OMA's HCOP partners include:
- Inter Tribal Council of Arizona
- Northern Arizona Area Health Education Center
- Pima Community College
- Regional Center for Border Health, Inc./Western Arizona Area Health Education Center
- School of Osteopathic Medicine in Arizona, A.T. Still University
- Southeast Arizona Area Health Education Center
- Sunnyside Unified School District
- UA College of Pharmacy
- UA Mel and Enid Zuckerman College of Public Health
- UA Department of Mexican American Studies
OMA's HCOP encompasses novel electronic outreach efforts, including:
- social media and asynchronous and distributed learning opportunities (under the leadership of Dr. Ronald Weinstein, director, Arizona Telemedicine Program; professor of pathology, UA College of Medicine-Tucson; professor of public health, UA Mel and Enid Zuckerman College of Public Health; and adjunct professor, department of biomedical informatics, Arizona State University).

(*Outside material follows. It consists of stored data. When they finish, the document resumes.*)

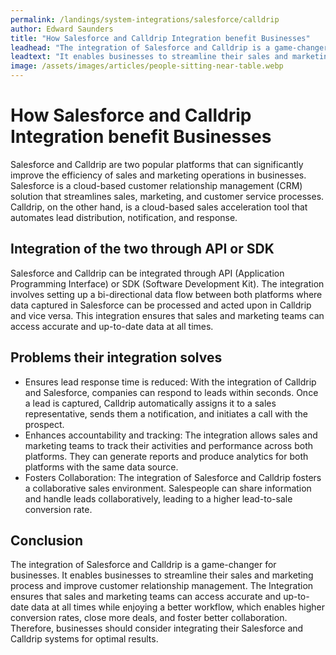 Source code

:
 ```yaml
---
permalink: /landings/system-integrations/salesforce/calldrip
author: Edward Saunders
title: "How Salesforce and Calldrip Integration benefit Businesses"
leadhead: "The integration of Salesforce and Calldrip is a game-changer for businesses"
leadtext: "It enables businesses to streamline their sales and marketing process and improve customer relationship management. The Integration ensures that sales and marketing teams can access accurate and up-to-date data at all times while enjoying a better workflow, which enables higher conversion rates, close more deals, and foster better collaboration. Therefore, businesses should consider integrating their Salesforce and Calldrip systems for optimal results."
image: /assets/images/articles/people-sitting-near-table.webp
---
```

<div class="arttext">   <h1>How Salesforce and Calldrip Integration benefit Businesses</h1>
   
   <p>Salesforce and Calldrip are two popular platforms that can significantly improve the efficiency of sales and marketing operations in businesses. Salesforce is a cloud-based customer relationship management (CRM) solution that streamlines sales, marketing, and customer service processes. Calldrip, on the other hand, is a cloud-based sales acceleration tool that automates lead distribution, notification, and response.</p>

   <h2>Integration of the two through API or SDK</h2>   
   <p>Salesforce and Calldrip can be integrated through API (Application Programming Interface) or SDK (Software Development Kit). The integration involves setting up a bi-directional data flow between both platforms where data captured in Salesforce can be processed and acted upon in Calldrip and vice versa. This integration ensures that sales and marketing teams can access accurate and up-to-date data at all times.</p>

   <h2>Problems their integration solves</h2>
   <ul>
      <li>Ensures lead response time is reduced: With the integration of Calldrip and Salesforce, companies can respond to leads within seconds. Once a lead is captured, Calldrip automatically assigns it to a sales representative, sends them a notification, and initiates a call with the prospect.</li>
      <li>Enhances accountability and tracking: The integration allows sales and marketing teams to track their activities and performance across both platforms. They can generate reports and produce analytics for both platforms with the same data source.</li>
      <li>Fosters Collaboration: The integration of Salesforce and Calldrip fosters a collaborative sales environment. Salespeople can share information and handle leads collaboratively, leading to a higher lead-to-sale conversion rate.</li>
   </ul> 

   <h2>Conclusion</h2>
   <p>The integration of Salesforce and Calldrip is a game-changer for businesses. It enables businesses to streamline their sales and marketing process and improve customer relationship management. The Integration ensures that sales and marketing teams can access accurate and up-to-date data at all times while enjoying a better workflow, which enables higher conversion rates, close more deals, and foster better collaboration. Therefore, businesses should consider integrating their Salesforce and Calldrip systems for optimal results.</p>
</div> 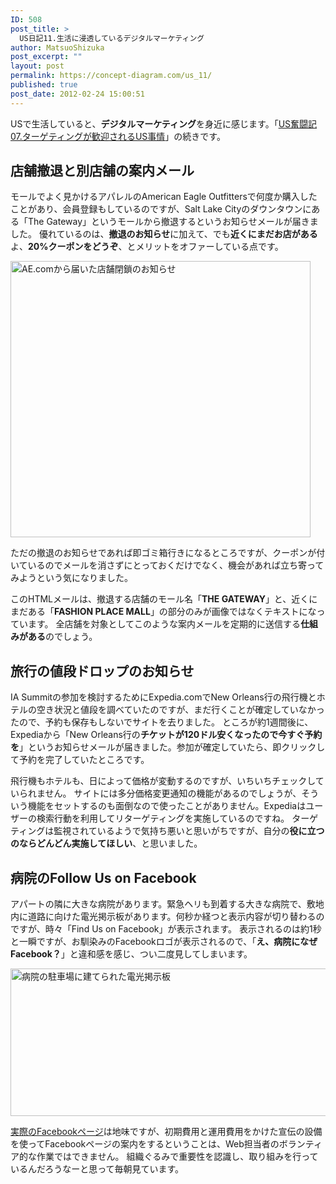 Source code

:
```yaml
---
ID: 508
post_title: >
  US日記11.生活に浸透しているデジタルマーケティング
author: MatsuoShizuka
post_excerpt: ""
layout: post
permalink: https://concept-diagram.com/us_11/
published: true
post_date: 2012-02-24 15:00:51
---
```

USで生活していると、**デジタルマーケティング**を身近に感じます。「<a href="/us-10/">US奮闘記07.ターゲティングが歓迎されるUS事情</a>」の続きです。

## 店舗撤退と別店舗の案内メール
モールでよく見かけるアパレルのAmerican Eagle Outfittersで何度か購入したことがあり、会員登録もしているのですが、Salt Lake Cityのダウンタウンにある「The Gateway」というモールから撤退するというお知らせメールが届きました。
優れているのは、**撤退のお知らせ**に加えて、でも**近くにまだお店がある**よ、**20%クーポンをどうぞ**、とメリットをオファーしている点です。

<img src="http://www.penchan.com/mak/img/us2012/ae-closed.png" alt="AE.comから届いた店舗閉鎖のお知らせ" width="480" height="442" />

ただの撤退のお知らせであれば即ゴミ箱行きになるところですが、クーポンが付いているのでメールを消さずにとっておくだけでなく、機会があれば立ち寄ってみようという気になりました。

このHTMLメールは、撤退する店舗のモール名「**THE GATEWAY**」と、近くにまだある「**FASHION PLACE MALL**」の部分のみが画像ではなくテキストになっています。
全店舗を対象としてこのような案内メールを定期的に送信する**仕組みがある**のでしょう。

## 旅行の値段ドロップのお知らせ
IA Summitの参加を検討するためにExpedia.comでNew Orleans行の飛行機とホテルの空き状況と値段を調べていたのですが、まだ行くことが確定していなかったので、予約も保存もしないでサイトを去りました。
ところが約1週間後に、Expediaから「New Orleans行の**チケットが120ドル安くなったので今すぐ予約を**」というお知らせメールが届きました。参加が確定していたら、即クリックして予約を完了していたところです。

飛行機もホテルも、日によって価格が変動するのですが、いちいちチェックしていられません。
サイトには多分価格変更通知の機能があるのでしょうが、そういう機能をセットするのも面倒なので使ったことがありません。Expediaはユーザーの検索行動を利用してリターゲティングを実施しているのですね。
ターゲティングは監視されているようで気持ち悪いと思いがちですが、自分の**役に立つのならどんどん実施してほしい**、と思いました。

## 病院のFollow Us on Facebook
アパートの隣に大きな病院があります。緊急ヘリも到着する大きな病院で、敷地内に道路に向けた電光掲示板があります。何秒か経つと表示内容が切り替わるのですが、時々「Find Us on Facebook」が表示されます。
表示されるのは約1秒と一瞬ですが、お馴染みのFacebookロゴが表示されるので、「**え、病院になぜFacebook？**」と違和感を感じ、つい二度見してしまいます。

<img src="http://www.penchan.com/mak/img/us2012/hospital-facebook.png" alt="病院の駐車場に建てられた電光掲示板" width="520" height="236" />

<a href="https://www.facebook.com/TimpHospital">実際のFacebookページ</a>は地味ですが、初期費用と運用費用をかけた宣伝の設備を使ってFacebookページの案内をするということは、Web担当者のボランティア的な作業ではできません。
組織ぐるみで重要性を認識し、取り組みを行っているんだろうなーと思って毎朝見ています。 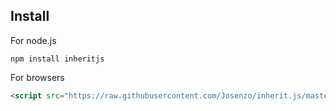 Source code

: ## Install

For node.js

```shell
npm install inheritjs
```


For browsers

```html
<script src="https://raw.githubusercontent.com/Josenzo/inherit.js/master/src/inherit.min.js"></script>
```
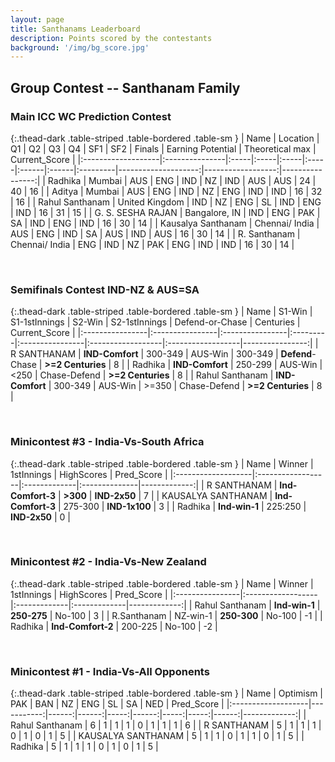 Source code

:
 ```yaml
---
layout: page
title: Santhanams Leaderboard
description: Points scored by the contestants
background: '/img/bg_score.jpg'
---
```


## Group Contest -- Santhanam Family

### Main ICC WC Prediction Contest

{:.thead-dark .table-striped .table-bordered .table-sm }
| Name               | Location       | Q1   | Q2   | Q3   | Q4   | SF1   | SF2   | Finals   |   Earning Potential |   Theoretical max |   Current_Score |
|:-------------------|:---------------|:-----|:-----|:-----|:-----|:------|:------|:---------|--------------------:|------------------:|----------------:|
| Radhika            | Mumbai         | AUS  | ENG  | IND  | NZ   | IND   | AUS   | AUS      |                  24 |                40 |              16 |
| Aditya             | Mumbai         | AUS  | ENG  | IND  | NZ   | ENG   | IND   | IND      |                  16 |                32 |              16 |
| Rahul Santhanam    | United Kingdom | IND  | NZ   | ENG  | SL   | IND   | ENG   | IND      |                  16 |                31 |              15 |
| G. S. SESHA RAJAN  | Bangalore, IN  | IND  | ENG  | PAK  | SA   | IND   | ENG   | IND      |                  16 |                30 |              14 |
| Kausalya Santhanam | Chennai/ India | AUS  | ENG  | IND  | SA   | AUS   | IND   | AUS      |                  16 |                30 |              14 |
| R. Santhanam       | Chennai/ India | ENG  | IND  | NZ   | PAK  | ENG   | IND   | IND      |                  16 |                30 |              14 |

 <br>

### Semifinals Contest IND-NZ & AUS=SA


{:.thead-dark .table-striped .table-bordered .table-sm }
| Name            | S1-Win          | S1-1stInnings   | S2-Win   | S2-1stInnings   | Defend-or-Chase   | Centuries         |   Current_Score |
|:----------------|:----------------|:----------------|:---------|:----------------|:------------------|:------------------|----------------:|
| R SANTHANAM     | **IND-Comfort** | 300-349         | AUS-Win  | 300-349         | **Defend**-Chase  | **>=2 Centuries** |               8 |
| Radhika         | **IND-Comfort** | 250-299         | AUS-Win  | <250            | Chase-Defend      | **>=2 Centuries** |               8 |
| Rahul Santhanam | **IND-Comfort** | 300-349         | AUS-Win  | >=350           | Chase-Defend      | **>=2 Centuries** |               8 |

<br>

### Minicontest #3 - India-Vs-South Africa


{:.thead-dark .table-striped .table-bordered .table-sm }
| Name               | Winner            | 1stInnings   | HighScores    |   Pred_Score |
|:-------------------|:------------------|:-------------|:--------------|-------------:|
| R SANTHANAM        | **Ind-Comfort-3** | **>300**     | **IND-2x50**  |            7 |
| KAUSALYA SANTHANAM | **Ind-Comfort-3** | 275-300      | **IND-1x100** |            3 |
| Radhika            | **Ind-win-1**     | 225:250      | **IND-2x50**  |            0 |

<br>

### Minicontest #2 - India-Vs-New Zealand


{:.thead-dark .table-striped .table-bordered .table-sm }
| Name            | Winner            | 1stInnings   | HighScores   |   Pred_Score |
|:----------------|:------------------|:-------------|:-------------|-------------:|
| Rahul Santhanam | **Ind-win-1**     | **250-275**  | No-100       |            3 |
| R.Santhanam     | NZ-win-1          | **250-300**  | No-100       |           -1 |
| Radhika         | **Ind-Comfort-2** | 200-225      | No-100       |           -2 |

<br>

### Minicontest #1 - India-Vs-All Opponents


{:.thead-dark .table-striped .table-bordered .table-sm }
| Name               |   Optimism |   PAK |   BAN |   NZ |   ENG |   SL |   SA |   NED |   Pred_Score |
|:-------------------|-----------:|------:|------:|-----:|------:|-----:|-----:|------:|-------------:|
| Rahul Santhanam    |          6 |     1 |     1 |    1 |     0 |    1 |    1 |     1 |            6 |
| R SANTHANAM        |          5 |     1 |     1 |    1 |     0 |    1 |    0 |     1 |            5 |
| KAUSALYA SANTHANAM |          5 |     1 |     1 |    0 |     1 |    1 |    0 |     1 |            5 |
| Radhika            |          5 |     1 |     1 |    1 |     0 |    1 |    0 |     1 |            5 |

<br>
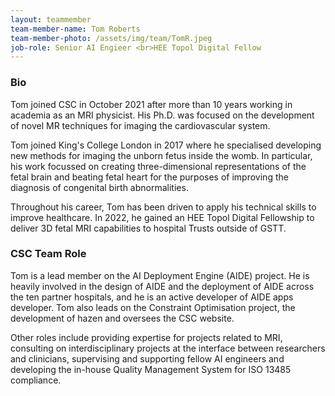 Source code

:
 ```yaml
---
layout: teammember
team-member-name: Tom Roberts
team-member-photo: /assets/img/team/TomR.jpeg
job-role: Senior AI Engieer <br>HEE Topol Digital Fellow
---
```


### Bio
Tom joined CSC in October 2021 after more than 10 years working in academia as an MRI physicist. His Ph.D. was focused 
on the development of novel MR techniques for imaging the cardiovascular system. 

Tom joined King's College London in 
2017 where he specialised developing new methods for imaging the unborn fetus inside the womb. In particular, his work 
focussed on creating three-dimensional representations of the fetal brain and beating fetal heart for the purposes 
of improving the diagnosis of congenital birth abnormalities. 

Throughout his career, Tom has been driven to apply his technical skills to improve healthcare. In 2022, he gained an 
HEE Topol Digital Fellowship to deliver 3D fetal MRI capabilities to hospital Trusts outside of GSTT. 

### CSC Team Role
Tom is a lead member on the AI Deployment Engine (AIDE) project. He is heavily involved in the design of AIDE and the 
deployment of AIDE across the ten partner hospitals, and he is an active developer of AIDE apps developer. Tom also 
leads on the Constraint Optimisation project, the development of hazen and oversees the CSC website.

Other roles include providing expertise for projects related to MRI, consulting on interdisciplinary projects at the 
interface between researchers and clinicians, supervising and supporting fellow AI engineers and developing the 
in-house Quality Management System for ISO 13485 compliance.
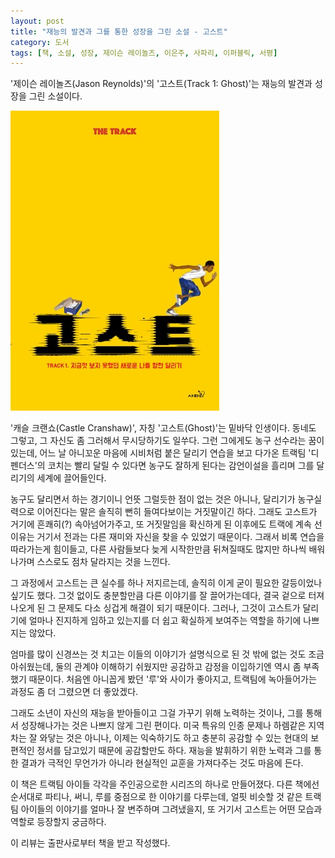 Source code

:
 ```yaml
---
layout: post
title: "재능의 발견과 그를 통한 성장을 그린 소설 - 고스트"
category: 도서
tags: [책, 소설, 성장, 제이슨 레이놀즈, 이은주, 사파리, 이퍼블릭, 서평]
---
```


'제이슨 레이놀즈(Jason Reynolds)'의
'고스트(Track 1: Ghost)'는
재능의 발견과 성장을 그린 소설이다.

![표지](/images/book/track-1-ghost-book-h480.jpg)

'캐슬 크랜쇼(Castle Cranshaw)', 자칭 '고스트(Ghost)'는 밑바닥 인생이다.
동네도 그렇고, 그 자신도 좀 그러해서 무시당하기도 일쑤다.
그런 그에게도 농구 선수라는 꿈이 있는데,
어느 날 아니꼬운 마음에 시비처럼 붙은 달리기 연습을 보고 다가온 트랙팀 '디펜더스'의 코치는
빨리 달릴 수 있다면 농구도 잘하게 된다는 감언이설을 흘리며
그를 달리기의 세계에 끌어들인다.

농구도 달리면서 하는 경기이니 언뜻 그럴듯한 점이 없는 것은 아니나,
달리기가 농구실력으로 이어진다는 말은 솔직히 뻔히 들여다보이는 거짓말이긴 하다.
그래도 고스트가 거기에 흔쾌히(?) 속아넘어가주고,
또 거짓말임을 확신하게 된 이후에도 트랙에 계속 선 이유는
거기서 전과는 다른 재미와 자신을 찾을 수 있었기 때문이다.
그래서 비록 연습을 따라가는게 힘이들고,
다른 사람들보다 늦게 시작한만큼 뒤쳐질때도 많지만
하나씩 배워나가며 스스로도 점차 달라지는 것을 느낀다.

그 과정에서 고스트는 큰 실수를 하나 저지르는데,
솔직히 이게 굳이 필요한 갈등이었나 싶기도 했다.
그것 없이도 충분할만큼 다른 이야기를 잘 끌어가는데다,
결국 겉으로 터져나오게 된 그 문제도 다소 싱겁게 해결이 되기 때문이다.
그러나, 그것이 고스트가 달리기에 얼마나 진지하게 임하고 있는지를 더 쉽고 확실하게 보여주는 역할을 하기에 나쁘지는 않았다.

엄마를 많이 신경쓰는 것 치고는 이들의 이야기가 설명식으로 된 것 밖에 없는 것도 조금 아쉬웠는데,
둘의 관계야 이해하기 쉬웠지만 공감하고 감정을 이입하기엔 역시 좀 부족했기 때문이다.
처음엔 아니꼽게 봤던 '루'와 사이가 좋아지고, 트랙팀에 녹아들어가는 과정도 좀 더 그렸으면 더 좋았겠다.

그래도 소년이 자신의 재능을 받아들이고 그걸 가꾸기 위해 노력하는 것이나,
그를 통해서 성장해나가는 것은 나쁘지 않게 그린 편이다.
미국 특유의 인종 문제나 하렘같은 지역차는 잘 와닿는 것은 아니나,
이제는 익숙하기도 하고 충분히 공감할 수 있는 현대의 보편적인 정서를 담고있기 때문에 공감할만도 하다.
재능을 발휘하기 위한 노력과 그를 통한 결과가 극적인 무언가가 아니라 현실적인 교훈을 가져다주는 것도 마음에 든다.

이 책은 트랙팀 아이들 각각을 주인공으로한 시리즈의 하나로 만들어졌다.
다른 책에선 순서대로 파티나, 써니, 루를 중점으로 한 이야기를 다루는데,
얼핏 비슷할 것 같은 트랙팀 아이들의 이야기를 얼마나 잘 변주하며 그려냈을지,
또 거기서 고스트는 어떤 모습과 역할로 등장할지 궁금하다.



<div class="im im-info">
이 리뷰는 출판사로부터 책을 받고 작성했다.
</div>
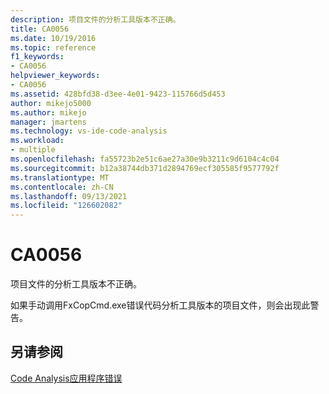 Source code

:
 ```yaml
---
description: 项目文件的分析工具版本不正确。
title: CA0056
ms.date: 10/19/2016
ms.topic: reference
f1_keywords:
- CA0056
helpviewer_keywords:
- CA0056
ms.assetid: 428bfd38-d3ee-4e01-9423-115766d5d453
author: mikejo5000
ms.author: mikejo
manager: jmartens
ms.technology: vs-ide-code-analysis
ms.workload:
- multiple
ms.openlocfilehash: fa55723b2e51c6ae27a30e9b3211c9d6104c4c04
ms.sourcegitcommit: b12a38744db371d2894769ecf305585f9577792f
ms.translationtype: MT
ms.contentlocale: zh-CN
ms.lasthandoff: 09/13/2021
ms.locfileid: "126602082"
---
```

# <a name="ca0056"></a>CA0056
项目文件的分析工具版本不正确。

如果手动调用FxCopCmd.exe错误代码分析工具版本的项目文件，则会出现此警告。

## <a name="see-also"></a>另请参阅
[Code Analysis应用程序错误](../code-quality/code-analysis-application-errors.md)
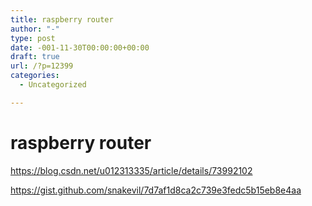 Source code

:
 ```yaml
---
title: raspberry router
author: "-"
type: post
date: -001-11-30T00:00:00+00:00
draft: true
url: /?p=12399
categories:
  - Uncategorized

---
```

# raspberry router
https://blog.csdn.net/u012313335/article/details/73992102
  
https://gist.github.com/snakevil/7d7af1d8ca2c739e3fedc5b15eb8e4aa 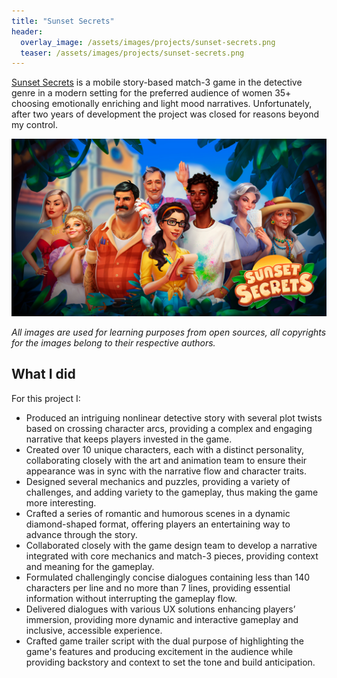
 ```yaml
---
title: "Sunset Secrets"
header:
  overlay_image: /assets/images/projects/sunset-secrets.png
  teaser: /assets/images/projects/sunset-secrets.png
---
```


[Sunset Secrets](https://doudougames.ru/) is a mobile story-based match-3 game in the detective genre in a modern setting for the preferred audience of women 35+ choosing emotionally enriching and light mood narratives. Unfortunately, after two years of development the project was closed for reasons beyond my control.

![image-left](/assets/images/projects/sunset-secrets-image-1.jpg)

_All images are used for learning purposes from open sources, all copyrights for the images belong to their respective authors._

## What I did

For this project I:

- Produced an intriguing nonlinear detective story with several plot twists based on crossing character arcs, providing a complex and engaging narrative that keeps players invested in the game.
- Created over 10 unique characters, each with a distinct personality, collaborating closely with the art and animation team to ensure their appearance was in sync with the narrative flow and character traits.
- Designed several mechanics and puzzles, providing a variety of challenges, and adding variety to the gameplay, thus making the game more interesting.
- Crafted a series of romantic and humorous scenes in a dynamic diamond-shaped format, offering players an entertaining way to advance through the story.
- Collaborated closely with the game design team to develop a narrative integrated with core mechanics and match-3 pieces, providing context and meaning for the gameplay.
- Formulated challengingly concise dialogues containing less than 140 characters per line and no more than 7 lines, providing essential information without interrupting the gameplay flow.
- Delivered dialogues with various UX solutions enhancing players’ immersion, providing more dynamic and interactive gameplay and inclusive, accessible experience.
- Crafted game trailer script with the dual purpose of highlighting the game's features and producing excitement in the audience while providing backstory and context to set the tone and build anticipation.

- learning management systems (under the leadership of Douglas Taren, associate dean for academic affairs and professor of public health, UA Mel and Enid Zuckerman College of Public Health).
- expanded pipeline programs (under the leadership of Theodore Tong, associate dean and professor, UA College of Pharmacy; and Dr. Oscar Beita, associate director, OMA, and program director, Arizona AHEC Program).
- cultural competence education (under the leadership of Antonio Estrada, professor and head, UA department of Mexican American studies, professor of public health, UA Mel and Enid Zuckerman College of Public Health).
- rural outreach (under the leadership of Kevin Driesen, director, Flex Program, Center for Rural Health, and assistant professor, UA Zuckerman College of Public Health).
- language access (under the leadership of Dr. Oscar Beita, associate director, OMA, and program director, Arizona AHEC Program).
- evaluation (under the leadership of Laurie Soloff, evaluator, OMA).
"This funding opportunity will expand and enhance OMA's existing pipeline efforts to support and serve the community and our students," said J. Lyle Bootman, UA senior vice president for health sciences and dean, UA College of Pharmacy.
OMA's HCOP encompasses a variety of programs for Arizona middle school and high school students, pre-health/pre-med college students and health profession students.
The HCOP builds on OMA's rich and effective educational outreach experience with programs such as Med-Start, which since 1969 has provided Arizona high school students a hands-on introduction to the health professions to increase the number of minority health-care professionals in the state and improve health care in rural and economically disadvantaged areas.